I imagined cornering one of my coworkers who seems so sweet and innocent up against a wall. I grabbed her hands, pinned them above her head and just started kissing her in the break room. I could feel her resist me, a feeble attempt to convince herself she did not like it. But as the kiss lingered I could feel her hands go limp under mine, her lips loosened up and she gave in to her curiosity of what it would feel like to kiss a woman. This thought kept me wet most of the evening.

I imagined the men who have given me my fantasies since I have been escorting. The men that have tried new things with me, who I have tried new things with. And then I relived them while my customers bitched at me all night. I don’t think they appreciated my smile back to them. It took everything I had to not touch myself.
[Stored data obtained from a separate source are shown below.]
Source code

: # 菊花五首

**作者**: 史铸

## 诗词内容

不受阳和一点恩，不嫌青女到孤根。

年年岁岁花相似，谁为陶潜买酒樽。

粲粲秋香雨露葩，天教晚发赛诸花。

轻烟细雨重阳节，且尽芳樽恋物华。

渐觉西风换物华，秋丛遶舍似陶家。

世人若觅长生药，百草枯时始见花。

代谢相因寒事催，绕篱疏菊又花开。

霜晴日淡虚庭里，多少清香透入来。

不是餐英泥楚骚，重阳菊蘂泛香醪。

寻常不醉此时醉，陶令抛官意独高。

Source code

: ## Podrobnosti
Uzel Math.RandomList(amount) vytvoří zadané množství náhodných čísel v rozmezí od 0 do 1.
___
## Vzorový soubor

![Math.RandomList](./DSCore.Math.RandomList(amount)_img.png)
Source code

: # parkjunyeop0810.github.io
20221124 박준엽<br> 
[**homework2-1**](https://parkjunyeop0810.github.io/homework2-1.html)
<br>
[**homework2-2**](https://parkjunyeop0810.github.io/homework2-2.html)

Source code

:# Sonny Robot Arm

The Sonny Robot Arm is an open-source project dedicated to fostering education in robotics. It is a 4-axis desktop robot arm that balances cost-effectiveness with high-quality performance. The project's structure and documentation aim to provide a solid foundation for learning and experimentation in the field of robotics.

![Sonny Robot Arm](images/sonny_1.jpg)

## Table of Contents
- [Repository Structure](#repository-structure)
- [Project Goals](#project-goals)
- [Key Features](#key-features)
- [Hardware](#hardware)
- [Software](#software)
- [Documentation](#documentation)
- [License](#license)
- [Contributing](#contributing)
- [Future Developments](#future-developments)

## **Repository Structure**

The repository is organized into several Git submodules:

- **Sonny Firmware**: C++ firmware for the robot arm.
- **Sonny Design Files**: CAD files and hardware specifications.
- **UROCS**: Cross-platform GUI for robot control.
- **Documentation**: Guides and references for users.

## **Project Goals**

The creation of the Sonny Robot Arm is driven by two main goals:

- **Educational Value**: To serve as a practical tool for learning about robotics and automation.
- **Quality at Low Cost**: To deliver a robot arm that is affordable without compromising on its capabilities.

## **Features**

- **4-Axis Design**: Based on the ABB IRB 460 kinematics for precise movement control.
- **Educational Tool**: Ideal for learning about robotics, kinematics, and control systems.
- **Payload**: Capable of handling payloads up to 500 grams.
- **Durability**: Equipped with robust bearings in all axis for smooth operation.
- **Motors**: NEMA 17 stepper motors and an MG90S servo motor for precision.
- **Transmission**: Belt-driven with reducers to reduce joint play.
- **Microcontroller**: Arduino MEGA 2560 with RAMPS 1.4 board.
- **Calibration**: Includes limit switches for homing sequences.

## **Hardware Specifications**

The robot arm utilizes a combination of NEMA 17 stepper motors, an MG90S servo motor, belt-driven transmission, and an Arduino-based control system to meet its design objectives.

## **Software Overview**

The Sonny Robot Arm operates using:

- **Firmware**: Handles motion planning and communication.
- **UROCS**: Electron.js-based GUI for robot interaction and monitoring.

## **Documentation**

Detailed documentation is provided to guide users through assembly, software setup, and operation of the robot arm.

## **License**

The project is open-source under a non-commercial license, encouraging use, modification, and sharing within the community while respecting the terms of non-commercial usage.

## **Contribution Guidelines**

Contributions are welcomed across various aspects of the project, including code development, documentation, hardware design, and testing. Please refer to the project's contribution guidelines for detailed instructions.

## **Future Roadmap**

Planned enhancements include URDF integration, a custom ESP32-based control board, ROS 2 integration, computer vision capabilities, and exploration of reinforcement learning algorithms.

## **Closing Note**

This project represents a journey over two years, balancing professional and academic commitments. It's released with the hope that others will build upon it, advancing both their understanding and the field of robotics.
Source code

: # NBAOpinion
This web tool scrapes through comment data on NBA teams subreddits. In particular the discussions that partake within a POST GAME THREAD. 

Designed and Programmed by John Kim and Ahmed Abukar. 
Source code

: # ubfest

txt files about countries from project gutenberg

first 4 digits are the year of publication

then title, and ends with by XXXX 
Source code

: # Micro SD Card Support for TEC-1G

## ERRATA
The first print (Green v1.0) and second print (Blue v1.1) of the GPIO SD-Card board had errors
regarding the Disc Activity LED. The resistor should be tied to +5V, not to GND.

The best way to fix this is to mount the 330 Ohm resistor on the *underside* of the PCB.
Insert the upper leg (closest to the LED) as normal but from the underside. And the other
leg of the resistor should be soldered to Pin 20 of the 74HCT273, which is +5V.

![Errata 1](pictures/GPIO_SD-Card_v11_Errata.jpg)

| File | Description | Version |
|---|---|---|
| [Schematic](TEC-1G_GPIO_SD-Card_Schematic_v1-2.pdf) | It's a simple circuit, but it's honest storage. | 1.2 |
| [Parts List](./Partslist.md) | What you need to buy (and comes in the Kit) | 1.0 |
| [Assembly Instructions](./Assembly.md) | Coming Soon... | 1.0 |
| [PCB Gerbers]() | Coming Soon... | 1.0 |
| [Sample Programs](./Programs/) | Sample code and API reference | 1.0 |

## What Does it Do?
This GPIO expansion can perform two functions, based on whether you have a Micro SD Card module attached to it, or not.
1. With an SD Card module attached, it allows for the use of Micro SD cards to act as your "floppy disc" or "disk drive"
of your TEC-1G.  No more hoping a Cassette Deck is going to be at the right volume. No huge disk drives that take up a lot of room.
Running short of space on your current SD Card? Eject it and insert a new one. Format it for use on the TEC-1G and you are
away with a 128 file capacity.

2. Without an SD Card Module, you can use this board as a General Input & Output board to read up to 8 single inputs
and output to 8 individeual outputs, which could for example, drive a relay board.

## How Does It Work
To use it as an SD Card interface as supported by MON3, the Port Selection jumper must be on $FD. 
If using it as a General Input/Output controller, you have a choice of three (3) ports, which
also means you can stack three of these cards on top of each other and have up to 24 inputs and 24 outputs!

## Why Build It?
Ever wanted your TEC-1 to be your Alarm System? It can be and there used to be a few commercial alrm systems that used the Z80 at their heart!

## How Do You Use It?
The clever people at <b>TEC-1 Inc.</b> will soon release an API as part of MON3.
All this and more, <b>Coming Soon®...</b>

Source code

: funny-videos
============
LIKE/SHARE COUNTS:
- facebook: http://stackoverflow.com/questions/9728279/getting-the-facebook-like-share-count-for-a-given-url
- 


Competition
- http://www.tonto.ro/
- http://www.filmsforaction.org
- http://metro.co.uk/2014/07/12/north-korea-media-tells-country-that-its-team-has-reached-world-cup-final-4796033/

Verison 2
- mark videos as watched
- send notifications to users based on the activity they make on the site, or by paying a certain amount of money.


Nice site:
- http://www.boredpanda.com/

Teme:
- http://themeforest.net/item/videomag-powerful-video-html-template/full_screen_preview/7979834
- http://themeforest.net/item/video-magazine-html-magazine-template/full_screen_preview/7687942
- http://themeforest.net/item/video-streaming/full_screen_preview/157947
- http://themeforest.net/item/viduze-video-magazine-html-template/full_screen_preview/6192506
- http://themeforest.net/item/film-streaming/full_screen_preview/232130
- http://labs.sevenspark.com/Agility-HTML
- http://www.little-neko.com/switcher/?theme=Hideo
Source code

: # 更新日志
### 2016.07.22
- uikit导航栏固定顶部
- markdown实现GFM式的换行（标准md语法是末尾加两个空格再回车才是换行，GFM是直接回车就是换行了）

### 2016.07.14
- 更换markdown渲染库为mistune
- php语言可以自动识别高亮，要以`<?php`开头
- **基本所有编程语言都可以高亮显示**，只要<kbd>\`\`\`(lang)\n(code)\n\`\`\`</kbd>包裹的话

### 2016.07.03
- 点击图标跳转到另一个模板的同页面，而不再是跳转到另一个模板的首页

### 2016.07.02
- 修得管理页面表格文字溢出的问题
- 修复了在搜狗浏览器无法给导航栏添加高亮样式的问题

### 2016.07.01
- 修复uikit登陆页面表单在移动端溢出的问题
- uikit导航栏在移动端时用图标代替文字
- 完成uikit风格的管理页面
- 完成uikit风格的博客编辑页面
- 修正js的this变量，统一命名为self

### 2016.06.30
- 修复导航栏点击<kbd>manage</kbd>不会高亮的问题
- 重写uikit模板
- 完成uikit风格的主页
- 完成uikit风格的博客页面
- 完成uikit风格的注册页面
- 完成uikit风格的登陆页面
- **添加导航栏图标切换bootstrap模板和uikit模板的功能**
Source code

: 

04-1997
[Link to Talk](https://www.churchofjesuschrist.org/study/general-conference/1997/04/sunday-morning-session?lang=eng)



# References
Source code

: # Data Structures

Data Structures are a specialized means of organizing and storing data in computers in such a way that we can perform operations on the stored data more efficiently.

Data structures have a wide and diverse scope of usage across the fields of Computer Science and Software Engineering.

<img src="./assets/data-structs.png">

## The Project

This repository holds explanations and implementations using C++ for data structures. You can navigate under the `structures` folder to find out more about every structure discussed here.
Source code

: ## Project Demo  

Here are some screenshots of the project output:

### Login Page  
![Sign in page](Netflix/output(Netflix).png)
My breaks came and I rushed to the ladies room. I was soaked each time and could not wait to taste myself. I never got myself off, just sat there and played for a minute or two before joining my fellow associates. Sex was everywhere I looked. Men, women, couples….I pictured myself having sex with them all. Well, maybe not all as there were a few that just did not do it for me. But I was so damn horny that almost everyone was a target of my desire. I was having sex on the staircase, outside on the picnic tables where I would have my cigarette, in the ladies room on the huge countertop with the mirror reflecting all things I could not see. I was so horny, it hurt.
Now it’s not like I haven’t been getting any, I have. And it’s been good. I have left feeling satisfied only to have that ache return moments later. It’s fun, but it’s frustrating. I wished I could just grab a man that I want badly and just do it. No questions, no rationalizing, no objections. We just F***. Just because we felt like it. Hell, even if he doesn’t feel like it, we do it cause I feel like it! Damn that sounds so selfish but hey, it’s my blog and I can be selfish when I want to be!

Ok, I’m going to bed with my pocket rocket now to see what else I can fantasize about. And hopefully I fall asleep right after. I know I’ll only have about ten minutes before that sex freak overcomes me again. And when I wake up, the first thing I am going to do is delete this post!